È facile invidiare le difficoltà di Germania e Francia. Mostrano infatti, in qualche modo, che si stanno facendo passi avanti sui tentativi da parte dello stato di gestire la “fase 2.” Anche nel Regno Unito, il cui governo è stato tra i meno adeguati a gestire la pandemia e secondo cui è ancora troppo presto per fissare date per una “nuova normalità,” il discorso politico è più avanzato che nel nostro paese. Il governo Johnson è stato fiora più preciso nel dare dettagli su cosa serve per ripartire. La settimana scorsa il segretario di stato alla Sanità Hancock ha dichiarato che sarà necessario assumere 18 mila persone come investigatori sanitari nell’ambito del progetto per il contact tracing del paese, perché, come abbiamo già detto, fare un’app non basta.
Pretendere dalla politica risposte come se questa fosse una “qualsiasi altra” crisi economica è irragionevole.

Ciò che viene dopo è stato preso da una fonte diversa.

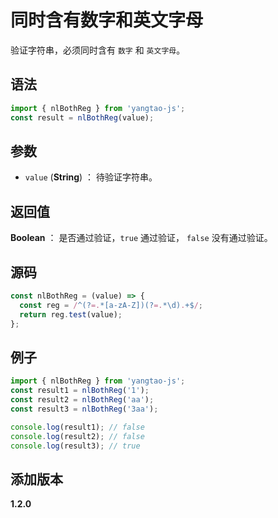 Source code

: # 同时含有数字和英文字母

验证字符串，必须同时含有 `数字` 和 `英文字母`。

## 语法

```js
import { nlBothReg } from 'yangtao-js';
const result = nlBothReg(value);
```

## 参数

- `value` (**String**) ： 待验证字符串。

## 返回值

**Boolean** ： 是否通过验证，`true` 通过验证， `false` 没有通过验证。

## 源码

```js
const nlBothReg = (value) => {
  const reg = /^(?=.*[a-zA-Z])(?=.*\d).+$/;
  return reg.test(value);
};
```

## 例子

```js
import { nlBothReg } from 'yangtao-js';
const result1 = nlBothReg('1');
const result2 = nlBothReg('aa');
const result3 = nlBothReg('3aa');

console.log(result1); // false
console.log(result2); // false
console.log(result3); // true
```

## 添加版本

**1.2.0**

Quello che invece sarebbe opportuno è una gestione più concentrata sulle cose, per così dire, fattibili: cosa si può fare per aumentare il numero di tamponi? Quali misure è necessario pretendere dai datori di lavoro se si riapre tutto? Ieri Andrea Crisanti, il microbiologo che ha gestito la risposta veneta alla crisi, in un’intervista a Luca Fraioli ha detto che l’ondata di riaperture non è nemmeno dettata da ragioni economiche ma da “spinte emotive e interessi di parte.” Secondo Crisanti, come in Veneto, servono per tutto il paese tamponi a tappeto molto prima di una app di contact tracing.
Aumentare drasticamente il numero di tamponi e assumere investigatori sanitari sono considerate in tutto il mondo le due misure strettamente necessarie per garantire una fase di riapertura in una benché minima sicurezza. In Italia nelle settimane scorse si è provato a sostituirle il sogno che bastasse farsi regalare una bella app per risolvere il problema. Ora che la “fase 2” sta per arrivare davvero, ci restano solo retorica patriottica che, come è noto, nuoce gravemente alla salute.